Behavior of SSRP in Network Partitions

In the event of network partitions in which two separate ATM clouds are formed due to an interconnecting link or switch failure, each cloud has its own set of LANE services if SSRP is configured to handle network partitions.

When configuring SSRP, use the following guidelines to accommodate the possibility of network partition:

  • Configure each partition with its own LANE services that can become active during a network partition. If you are connecting two sites or campuses across a MAN and you want the same ELANs at both locations, for example, configure each campus/site with its own LANE services.

  • Routing behavior should be carefully examined during a network partition in the case where an ELAN maps to a Layer 3 network (for example, an IP subnet or IPX network) because there are now two routes to the same subnet (assuming there are redundant routers in the network). If there are no redundant routers, one of the partitions will be effectively isolated from the rest of the network. Intra-ELAN traffic will continue to behave properly.

HSRP over LANE

HSRP is a protocol that network designers can use to guard against router failures in the network. The HSRP protocol is exchanged between two routers and one of them is elected as the primary router interface (or subinterface) for a given subnet. The other router acts as the hot standby router.

In HSRP, a default IP address and a default virtual MAC address are shared between the two routers exchanging the HSRP protocol. All IP end stations use this default IP address as the default gateway to communicate with end stations outside their immediate subnet. Therefore, when there is a primary router failure, the hot standby router takes over the default gateway address and the MAC address so that the end station can continue communicating with end stations that are not in its immediate subnet.

Because HSRP is a Layer 2 mechanism and needs a MAC address–based Layer 2 network, it is possible to implement HSRP-style recovery over LANE. The mechanisms used are the same as for any Ethernet interface and can be configured at a subinterface level.

Redundant Modules for Cisco ATM Switches

Another aspect of addressing the redundancy needs from a physical network perspective is the addition of redundant modules in ATM switches.

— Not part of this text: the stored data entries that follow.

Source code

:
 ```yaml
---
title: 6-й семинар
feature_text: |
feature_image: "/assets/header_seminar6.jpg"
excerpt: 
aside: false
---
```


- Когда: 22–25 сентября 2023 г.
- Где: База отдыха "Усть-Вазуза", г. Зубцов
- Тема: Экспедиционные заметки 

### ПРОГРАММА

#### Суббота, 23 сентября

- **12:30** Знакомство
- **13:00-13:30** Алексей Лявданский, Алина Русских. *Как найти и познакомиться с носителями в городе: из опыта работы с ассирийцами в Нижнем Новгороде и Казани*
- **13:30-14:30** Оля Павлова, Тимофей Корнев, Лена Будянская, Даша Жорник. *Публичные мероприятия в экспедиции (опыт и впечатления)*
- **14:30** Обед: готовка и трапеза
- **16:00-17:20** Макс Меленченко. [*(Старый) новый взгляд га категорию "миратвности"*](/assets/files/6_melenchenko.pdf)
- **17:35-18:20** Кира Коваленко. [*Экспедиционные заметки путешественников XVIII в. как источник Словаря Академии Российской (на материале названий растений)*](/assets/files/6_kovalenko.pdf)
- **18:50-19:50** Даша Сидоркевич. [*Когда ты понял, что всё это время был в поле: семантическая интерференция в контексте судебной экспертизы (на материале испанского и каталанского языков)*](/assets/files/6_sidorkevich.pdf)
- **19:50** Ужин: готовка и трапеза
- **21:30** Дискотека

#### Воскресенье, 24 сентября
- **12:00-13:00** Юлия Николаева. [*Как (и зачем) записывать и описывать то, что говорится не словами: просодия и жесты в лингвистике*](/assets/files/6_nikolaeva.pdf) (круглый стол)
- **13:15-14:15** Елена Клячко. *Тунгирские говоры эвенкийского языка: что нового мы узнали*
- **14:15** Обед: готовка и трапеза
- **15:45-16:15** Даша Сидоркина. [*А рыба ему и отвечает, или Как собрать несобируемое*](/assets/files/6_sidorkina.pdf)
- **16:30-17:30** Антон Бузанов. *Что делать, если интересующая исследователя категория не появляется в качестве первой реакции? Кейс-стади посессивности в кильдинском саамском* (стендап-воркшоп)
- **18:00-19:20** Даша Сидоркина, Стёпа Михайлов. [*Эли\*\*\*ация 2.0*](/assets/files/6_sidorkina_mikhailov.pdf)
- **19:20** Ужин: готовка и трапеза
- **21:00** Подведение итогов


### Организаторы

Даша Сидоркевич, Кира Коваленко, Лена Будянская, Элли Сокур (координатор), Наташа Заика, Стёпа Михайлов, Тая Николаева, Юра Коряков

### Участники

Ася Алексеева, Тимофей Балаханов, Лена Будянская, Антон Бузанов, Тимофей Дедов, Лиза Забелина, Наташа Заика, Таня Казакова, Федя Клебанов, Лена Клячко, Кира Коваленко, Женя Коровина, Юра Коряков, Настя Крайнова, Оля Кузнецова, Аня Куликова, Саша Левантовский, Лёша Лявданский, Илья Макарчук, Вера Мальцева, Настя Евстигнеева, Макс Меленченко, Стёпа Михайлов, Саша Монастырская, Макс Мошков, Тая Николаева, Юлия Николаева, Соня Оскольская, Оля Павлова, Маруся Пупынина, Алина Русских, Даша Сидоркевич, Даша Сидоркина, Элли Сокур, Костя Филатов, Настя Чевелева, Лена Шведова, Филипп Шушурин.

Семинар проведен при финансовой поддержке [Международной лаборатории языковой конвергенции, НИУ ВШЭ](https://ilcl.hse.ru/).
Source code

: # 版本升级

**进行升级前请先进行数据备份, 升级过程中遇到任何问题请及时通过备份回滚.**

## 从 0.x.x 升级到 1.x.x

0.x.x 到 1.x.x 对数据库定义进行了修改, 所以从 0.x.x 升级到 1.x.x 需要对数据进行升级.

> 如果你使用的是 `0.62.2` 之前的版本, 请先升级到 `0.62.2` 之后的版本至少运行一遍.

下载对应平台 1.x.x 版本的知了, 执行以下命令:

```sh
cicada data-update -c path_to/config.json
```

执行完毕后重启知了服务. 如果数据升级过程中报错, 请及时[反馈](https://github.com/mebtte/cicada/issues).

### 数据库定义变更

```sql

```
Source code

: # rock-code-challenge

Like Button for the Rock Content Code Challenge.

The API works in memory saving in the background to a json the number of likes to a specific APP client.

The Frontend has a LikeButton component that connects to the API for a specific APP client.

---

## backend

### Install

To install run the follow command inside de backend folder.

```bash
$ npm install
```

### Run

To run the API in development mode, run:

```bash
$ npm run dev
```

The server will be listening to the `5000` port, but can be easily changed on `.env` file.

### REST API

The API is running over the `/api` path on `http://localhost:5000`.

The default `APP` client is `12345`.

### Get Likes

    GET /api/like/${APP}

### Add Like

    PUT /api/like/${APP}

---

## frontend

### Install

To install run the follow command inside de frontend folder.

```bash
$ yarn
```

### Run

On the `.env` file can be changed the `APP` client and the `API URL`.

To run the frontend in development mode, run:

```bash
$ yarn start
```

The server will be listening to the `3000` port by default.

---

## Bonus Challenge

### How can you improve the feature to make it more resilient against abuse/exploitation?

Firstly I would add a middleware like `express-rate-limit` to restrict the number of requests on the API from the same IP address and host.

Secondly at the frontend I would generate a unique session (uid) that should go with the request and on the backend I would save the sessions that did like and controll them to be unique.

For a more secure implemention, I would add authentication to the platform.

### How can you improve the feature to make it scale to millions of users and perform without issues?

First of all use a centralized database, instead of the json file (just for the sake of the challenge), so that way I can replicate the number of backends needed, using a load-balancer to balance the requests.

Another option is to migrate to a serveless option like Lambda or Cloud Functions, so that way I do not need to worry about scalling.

Cisco ATM switches support redundant power supplies, as well as redundant switch and interface modules.

Summary

ATM technology, ATM networks, and ATM integration into current networks have been covered in this chapter.

ATM has three functional layers: the ATM physical layer, the ATM layer, and the ATM adaptation layer. ATM supports multiple media at the physical layer. The ATM layer is responsible for payload delivery, virtual connections, and cell identification.

ATM manages QoS issues at the ATM adaptation layer. The adaptation layer's four traffic classifications—AAL1, AAL2, AAL3/4, and AAL5—impact QoS decisions.

In addition to ATM technology, other design considerations were covered (LANE and ATM switch sizing, for example). This chapter also discussed Cisco ATM offerings.